Transparent Cutout Diffuse

Transparent Cutout Properties
This shader is an alternative method of displaying transparent objects. The fundamental differences between this shader and a regular Transparent shader are:
- This shader cannot have partially transparent areas. Everything will be either fully opaque or fully transparent.
- Objects using this shader can cast and receive shadows!
- The graphical sorting problems normally associated with transparent shaders do not occur when using this shader.

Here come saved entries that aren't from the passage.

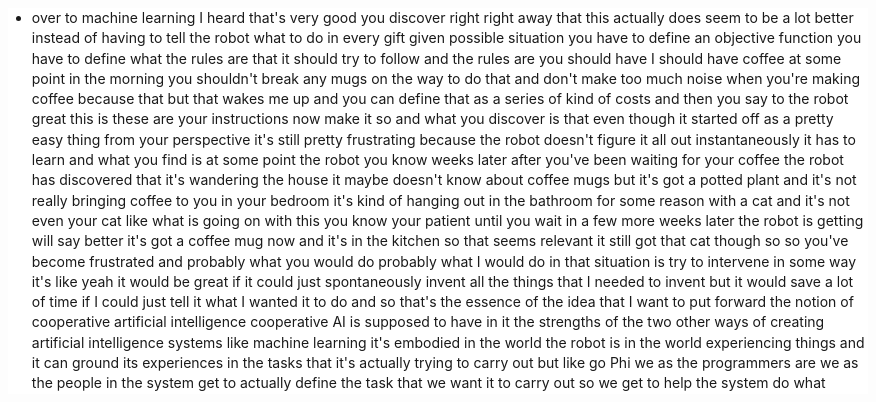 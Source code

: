 - over to machine learning I heard
that&#39;s very good you discover right
right away that this actually does seem
to be a lot better instead of having to
tell the robot what to do in every gift
given possible situation you have to
define an objective function you have to
define what the rules are that it should
try to follow and the rules are you
should have I should have coffee at some
point in the morning you shouldn&#39;t break
any mugs on the way to do that and don&#39;t
make too much noise when you&#39;re making
coffee because that but that wakes me up
and you can define that as a series of
kind of costs and then you say to the
robot great this is these are your
instructions now make it so and what you
discover is that even though it started
off as a pretty easy thing from your
perspective it&#39;s still pretty
frustrating because the robot doesn&#39;t
figure it all out instantaneously it has
to learn and what you find is at some
point the robot you know weeks later
after you&#39;ve been waiting for your
coffee the robot has discovered that
it&#39;s wandering the house it maybe
doesn&#39;t know about coffee mugs but it&#39;s
got a potted plant and it&#39;s not really
bringing coffee to you in your bedroom
it&#39;s kind of hanging out in the bathroom
for some reason with a cat and it&#39;s not
even your cat like what is going on with
this you know your patient until you
wait in a few more weeks later the robot
is getting will say better it&#39;s got a
coffee mug now and it&#39;s in the kitchen
so that seems relevant it still got that
cat though
so so you&#39;ve become frustrated and
probably what you would do probably what
I would do in that situation is try to
intervene in some way it&#39;s like yeah it
would be great if it could just
spontaneously invent all the things that
I needed to invent but it would save a
lot of time if I could just tell it what
I wanted it to do
and so that&#39;s the essence of the idea
that I want to put forward the notion of
cooperative artificial intelligence
cooperative AI is supposed to have in it
the strengths of the two other ways of
creating artificial intelligence systems
like machine learning it&#39;s embodied in
the world the robot is in the world
experiencing things and it can ground
its experiences in the tasks that it&#39;s
actually trying to carry out but like go
Phi we as the programmers are we as the
people in the system get to actually
define the task that we want it to carry
out so we get to help the system do what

This shader uses an alpha channel contained in the Base Texture to determine the transparent areas. If the alpha contains a blend between transparent and opaque areas, you can manually determine the cutoff point for the which areas will be shown. You change this cutoff by adjusting the Alpha Cutoff slider in the Inspector.
Diffuse Properties
This shader is a Pixel-Lit shader, which is more expensive than Vertex-Lit. Pixel lighting is expensive mostly because each object has to be drawn multiple times for each pixel light that shines on it. Vertex lights don't affect the shader in this way. Pixel lights support cookies, bumpmapping, and shadows while vertex lights do not. Pixel lights are also much less sensitive to tesselation of the models - if you have a cube using this shader, you can put point light very close to its surface and it will have nice round highlight. This effect cannot be achieved with Vertex lighting.
Diffuse computes a simple (Lambertian) lighting model. The lighting on the surface decreases as the angle between it and the light decreases. The lighting depends only on the this angle, and does not change as the camera moves or rotates around.
Performance
Generally, this shader is cheap to render. For more details, please view the Shader Peformance page.